While television and movies often portray happy scenes of puppies popping out of boxes on Christmas morning, in the real world, giving a live animal as a gift may not be a welcome surprise. Parents who decide to give small children puppies for Christmas are sending the wrong message, and they are putting the long term life of the animal at risk, whether they realize it at the time or not.
Live animals are not toys.
Putting a big red bow around a puppy’s neck and giving it to a small child may be a thrilling moment. The look in the child’s eyes may make a great photograph, but responsible pet ownership is about much more than giving in to a child’s wishes.
Pets of every sort are living creatures with feelings and bodies that can be hurt easily by a child, who may not be old enough to understand why an animal cannot be treated like all their other toys.
Several years back when I was living in an apartment complex in Philadelphia, I found a kitten in a dryer in the laundry room. The kids in the development thought it would be fun to watch the animal go in circles through the window. She was also wet when I found her, I’m not sure exactly why.
By the time I got to the kitten she was in shock. Her shoulder had been dislocated and she was barely breathing. I sat with her for hours keeping her warm with blankets and a blow dryer, hoping that there was some chance she would recover, although on some level, I knew she would never survive. It’s probably a good thing that she didn’t. She would have been in such agonizing pain if she had regained consciousness she wouldn’t have been able to bare it. She died in my arms that night. One moment she just stopped breathing and it was over.
I found that kitten in the dryer in 1977, and to this day, I still remember every detail of the horrible death she suffered.

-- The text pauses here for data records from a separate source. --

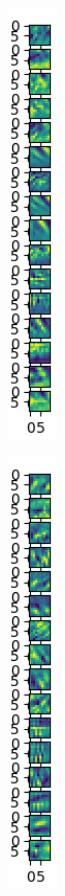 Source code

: \documentclass[12pt]{article}
\begin{document}
\begin{figure}[h]
{\begin{subfigure}{1.3cm}
						\captionsetup{justification=centering,margin=.8cm}
					\end{subfigure}			
					\begin{subfigure}{1.3cm}
						\centering
						\includegraphics[width=1.3cm]{../Images/Feature_Maps_Cropped/image_2.png}
						\captionsetup{justification=centering,margin=1cm}
					\end{subfigure}
					\begin{subfigure}{1.3cm}
						\centering
						\includegraphics[width=1.3cm]{../Images/Feature_Maps_Cropped/image_3.png}

\end{subfigure}}
\end{figure}
\end{document}
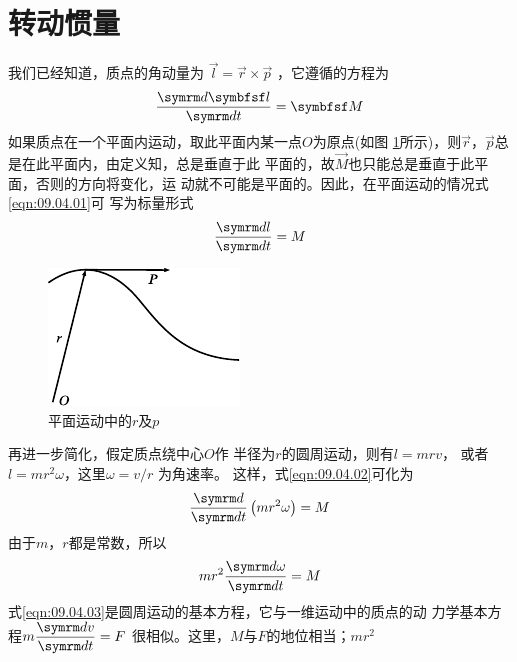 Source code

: \section{转动惯量}\label{sec:09.04}

我们已经知道，质点的角动量为 $ \vec{ l } = \vec{ r } \times  \vec{ p }$  ，它遵循的方程为
\begin{equation}\label{eqn:09.04.01}
  \frac { \dif \vec{l} } { \dif t } = \vec{M}
\end{equation}
如果质点在一个平面内运动，取此平面内某一点$ O $为原点(如图
\ref{fig:09.10}所示)，则$ \vec{ r } $，$ \vec{ p } $总是在此平面内，由定义知，总是垂直于此
平面的，故$ \vec{M} $也只能总是垂直于此平面，否则的方向将变化，运
\clearpage\noindent
动就不可能是平面的。因此，在平面运动的情况\lhbrak  式\eqref{eqn:09.04.01}\rhbrak 可
写为标量形式
\begin{equation}\label{eqn:09.04.02}
  \frac { \dif l } { \dif t } = M
\end{equation}
\begin{figure}
    \centering
    \includegraphics{figure/fig09.10}
    \caption{平面运动中的$ r $及$ p $}
    \label{fig:09.10}
\end{figure}
再进一步简化，假定质点绕中心$ O $作
半径为$ r $的圆周运动，则有$  l = m r v   $，
或者$  l = m r ^ { 2 } \omega   $，这里$  \omega = v / r $ 为角速率。
这样，式\eqref{eqn:09.04.02}可化为
\begin{equation*}
  \frac { \dif } { \dif t } \left( m r ^ { 2 } \omega \right) = M
\end{equation*}
由于$ m $，$ r $都是常数，所以
\begin{equation}\label{eqn:09.04.03}
  m r ^ { 2 } \frac { \dif \omega } { \dif t } = M
\end{equation}
式\eqref{eqn:09.04.03}是圆周运动的基本方程，它与一维运动中的质点的动
力学基本方程$ m \dfrac { \dif v } { \dif t } = F $ 很相似。这里，$ M $与$ F $的地位相当；$ m r ^ 2 $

Children who wanted nothing but a new puppy for Christmas lose interest when it grows into a dog. Too often, the parents discard the animal as if it were a used toy. What’s worse is many animals given as Christmas presents end up being killed by shelters, abandoned, abused, hit by cars, or given away with psychological damage. This is why some shelters have a ban on pet adoptions during the Holiday season.
We have a strict rule to adopt one of our rescues; no animals in homes with children under the age of 7. And under NO CIRCUMSTANCES will we ever adopt out an animal as a gift unless the recipient is present for and meets all the requirements of our adoption process.

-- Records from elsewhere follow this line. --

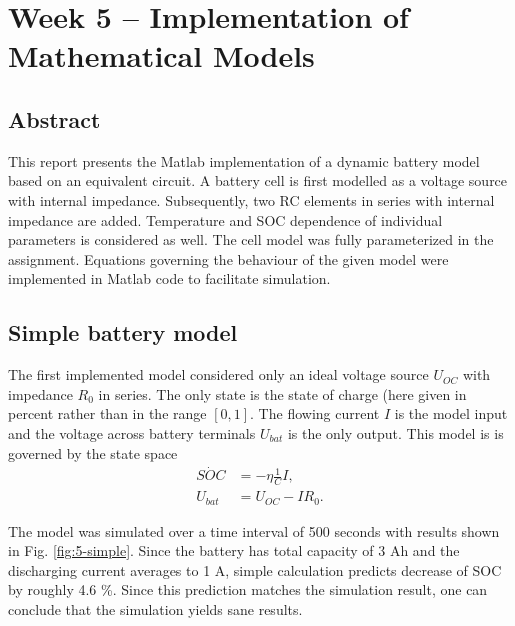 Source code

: 
\chapter{Week 5 -- Implementation of Mathematical Models}

\section{Abstract}
This report presents the Matlab implementation of a dynamic battery model based on an equivalent circuit. A battery cell is first modelled as a voltage source with internal impedance. Subsequently, two RC elements in series with internal impedance are added. Temperature and SOC dependence of individual parameters is considered as well. The cell model was fully parameterized in the assignment. Equations governing the behaviour of the given model were implemented in Matlab code to facilitate simulation.


\section{Simple battery model}

The first implemented model considered only an ideal voltage source $U_{OC}$ with impedance $R_0$ in series. The only state is the state of charge (here given in percent rather than in the range $\left[0, 1\right]$. The flowing current $I$ is the model input and the voltage across battery terminals $U_{bat}$ is the only output. This model is is governed by the state space
\begin{equation}
\begin{split}
    \dot{SOC} &= -\eta \frac{1}{C} I, \\
    U_{bat} &= U_{OC} - I R_0.
\end{split}
\label{eq:5-simple}
\end{equation}

The model was simulated over a time interval of 500 seconds with results shown in Fig. \ref{fig:5-simple}. Since the battery has total capacity of 3 Ah and the discharging current averages to 1 A, simple calculation predicts decrease of SOC by roughly 4.6 \%. Since this prediction matches the simulation result, one can conclude that the simulation yields sane results.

We don’t do this because we want to be mean, we do it because we know from experience that live animals make terrible gifts, especially for small children. All it takes is one innocent nip to a child from a dog that is accidentally poked or squeezed too hard, and by law, the animal is un-adoptable and must be destroyed.
Small children, puppies and Christmas presents are a bad combination. The one who always looses is the animal who deserved more than to be thrown away with the old wrapping paper after the Holiday thrills were over.